* ABOUT THIS TASK *
The word "lightweight" occurs in some lines of the data. Return each such line.

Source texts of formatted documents
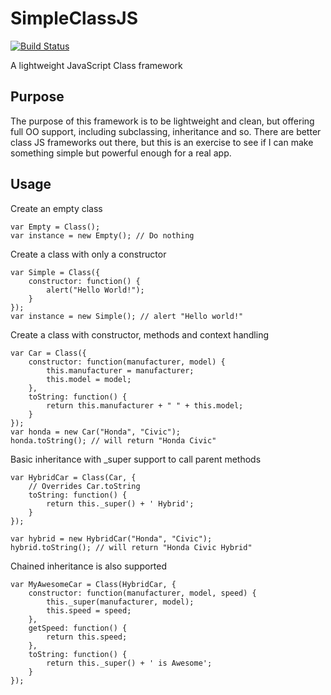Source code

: SimpleClassJS
=============
[![Build Status](https://secure.travis-ci.org/jalopez/SimpleClassJS.png)](http://travis-ci.org/jalopez/SimpleClassJS)

A lightweight JavaScript Class framework

Purpose
-------
The purpose of this framework is to be lightweight and clean, but offering
full OO support, including subclassing, inheritance and so.
There are better class JS frameworks out there, but this is an exercise to
see if I can make something simple but powerful enough for a real app.

Usage
-----

Create an empty class

    var Empty = Class();
    var instance = new Empty(); // Do nothing

Create a class with only a constructor

    var Simple = Class({
        constructor: function() {
            alert("Hello World!");
        }
    });
    var instance = new Simple(); // alert "Hello world!"

Create a class with constructor, methods and context handling

    var Car = Class({
        constructor: function(manufacturer, model) {
            this.manufacturer = manufacturer;
            this.model = model;
        },
        toString: function() {
            return this.manufacturer + " " + this.model;
        }
    });
    var honda = new Car("Honda", "Civic");
    honda.toString(); // will return "Honda Civic" 

Basic inheritance with \_super support to call parent methods

    var HybridCar = Class(Car, {
        // Overrides Car.toString
        toString: function() {
            return this._super() + ' Hybrid';
        }
    });

    var hybrid = new HybridCar("Honda", "Civic");
    hybrid.toString(); // will return "Honda Civic Hybrid"

Chained inheritance is also supported

    var MyAwesomeCar = Class(HybridCar, {
        constructor: function(manufacturer, model, speed) {
            this._super(manufacturer, model);
            this.speed = speed;
        },
        getSpeed: function() {
            return this.speed;
        },
        toString: function() {
            return this._super() + ' is Awesome';
        }
    });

* PROBLEM SOLUTION *
A lightweight JavaScript Class framework
The purpose of this framework is to be lightweight and clean, but offering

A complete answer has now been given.